What it Means to Be Weird

And What it Means When Others Say it

Denise M
Invisible Illness
Published in
4 min readMay 1, 2020


Photo by pawel szvmanski on Unsplash

You’re weird.

There, I said it.

How do you feel when you think of yourself as being weird?

What type of person comes to mind when you think of someone who’s considered a weirdo?

Maybe you think of someone whom people do their best to avoid. Or they slowly back away when they reach the conclusion that the person to whom they’re talking seems a bit… strange.

I never set out to be weird. It was always other people who called me weird. ―Frank Zappa

Years ago, I boarded a bus, and no sooner had I climbed aboard, I heard an angry voice shouting in what seemed like a foreign language (I don’t think it was; it sounded like gibberish, but I could be wrong).

As I looked over to where the voice was coming from, my eyes settled on a woman. She appeared to be having a go at someone behind her. I soon realised that she wasn’t talking to anyone; she was having a full-blown conversation at the top of her voice with herself.

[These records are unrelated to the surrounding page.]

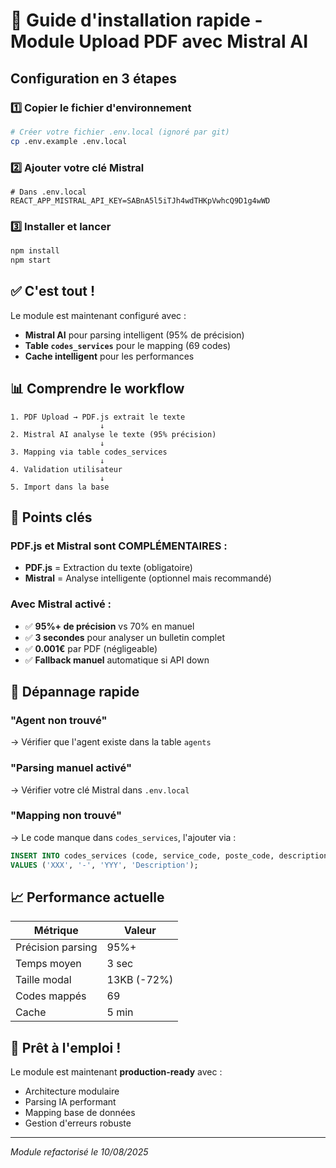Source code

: # 🚀 Guide d'installation rapide - Module Upload PDF avec Mistral AI

## Configuration en 3 étapes

### 1️⃣ Copier le fichier d'environnement
```bash
# Créer votre fichier .env.local (ignoré par git)
cp .env.example .env.local
```

### 2️⃣ Ajouter votre clé Mistral
```env
# Dans .env.local
REACT_APP_MISTRAL_API_KEY=SABnA5l5iTJh4wdTHKpVwhcQ9D1g4wWD
```

### 3️⃣ Installer et lancer
```bash
npm install
npm start
```

## ✅ C'est tout !

Le module est maintenant configuré avec :
- **Mistral AI** pour parsing intelligent (95% de précision)
- **Table `codes_services`** pour le mapping (69 codes)
- **Cache intelligent** pour les performances

## 📊 Comprendre le workflow

```
1. PDF Upload → PDF.js extrait le texte
                    ↓
2. Mistral AI analyse le texte (95% précision)
                    ↓
3. Mapping via table codes_services
                    ↓
4. Validation utilisateur
                    ↓
5. Import dans la base
```

## 🎯 Points clés

### PDF.js et Mistral sont COMPLÉMENTAIRES :
- **PDF.js** = Extraction du texte (obligatoire)
- **Mistral** = Analyse intelligente (optionnel mais recommandé)

### Avec Mistral activé :
- ✅ **95%+ de précision** vs 70% en manuel
- ✅ **3 secondes** pour analyser un bulletin complet
- ✅ **0.001€** par PDF (négligeable)
- ✅ **Fallback manuel** automatique si API down

## 🔧 Dépannage rapide

### "Agent non trouvé"
→ Vérifier que l'agent existe dans la table `agents`

### "Parsing manuel activé"
→ Vérifier votre clé Mistral dans `.env.local`

### "Mapping non trouvé"
→ Le code manque dans `codes_services`, l'ajouter via :
```sql
INSERT INTO codes_services (code, service_code, poste_code, description)
VALUES ('XXX', '-', 'YYY', 'Description');
```

## 📈 Performance actuelle

| Métrique | Valeur |
|----------|--------|
| Précision parsing | 95%+ |
| Temps moyen | 3 sec |
| Taille modal | 13KB (-72%) |
| Codes mappés | 69 |
| Cache | 5 min |

## 🎉 Prêt à l'emploi !

Le module est maintenant **production-ready** avec :
- Architecture modulaire
- Parsing IA performant
- Mapping base de données
- Gestion d'erreurs robuste

---
*Module refactorisé le 10/08/2025*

She was chatting non-stop and laughing hard, and, as you might have guessed, the seat next to her remained empty — no-one wanted to sit next to her. I’m pretty sure that many of the passengers on the bus thought she was some kind of weirdo who might do them harm had they sat next to her.

Truth be told, I didn’t sit next to her either because I had no idea how she might react. There’s a good chance she wouldn’t have done anything, but nobody could tell, so none of us bothered.

But maybe weird isn’t even the word they would have used. Perhaps they would have described her as crazy or even deranged. Whatever they thought of her, the point I’m making is that some people will call you weird because of what you think, how you dress and how you behave. And if you suffer from a mental health condition, it can feel incredibly hurtful.

But what makes some people feel absolutely fine with being labelled as weird but for others, it’s mortifying?

Some people take great delight in calling themselves weird, and they wear the label with pride.

Even I don’t mind being called weird because there’s something I’ve come to understand over the years. I also believe that anyone else who doesn’t mind being labelled as such probably believes the same thing as me.

You see, I didn’t think of the woman on the bus as being some kind of weirdo. It’s highly likely that she had mental health issues, but that’s beside the point.

I had no idea about what was going on in her mind and her life for her to be that way. Is it possible that she would have been upset with being thought of as weird or something worse? Maybe, maybe not.

But the thing is, just because I didn’t understand her and sat quietly and minded my own business, while she was seemingly out of control, it doesn’t automatically mean that she was weird; and that’s the most important thing to keep in mind.

I didn’t understand what she was all about, that’s all.

I didn’t know what her thought process was; I didn’t know what her circumstances were; and I had no idea why she was acting the way she was. So why should I label her as “weird?”. She also didn’t do anyone any harm and kept herself to herself for the entire bus ride. She was just extremely loud.

When people call you weird, they’re saying one, two or all of these things:

1. I don’t relate to you.

2. You don’t fit my viewpoint of how people are supposed to be.

3. I don’t understand what you’re going through.

They don’t understand you in the same way that I didn’t understand the woman on the bus; they can’t make sense of what they’re seeing and/or hearing.

It’s true that we can all make our assumptions about a person based on how they behave, alongside other factors, and in some cases, we might be right.

But ultimately, calling a person weird comes down to not “getting” the person. However, that doesn’t mean justifying and ignoring a person’s dangerous behaviour. Whether you perceive a person as weird or not, you can’t simply sit back and ponder over the labels we give each other if you see him or her doing harm to others.

The fact that you are willing to say, “I do not understand, and it is fine,” is the greatest understanding you could exhibit. ―Wayne Dyer

So, what being weird really means is that you’re doing or going through something different from the masses, or not necessarily the masses but someone or a group of people who don’t do or experience things in the same way as you.

Their beliefs, their viewpoints about how to be and how to live life differ from yours or they don’t match how you’re currently living. But because they can’t or don’t want to wrap their head around what they perceive as “foreign” behaviour, they resort to calling you weird.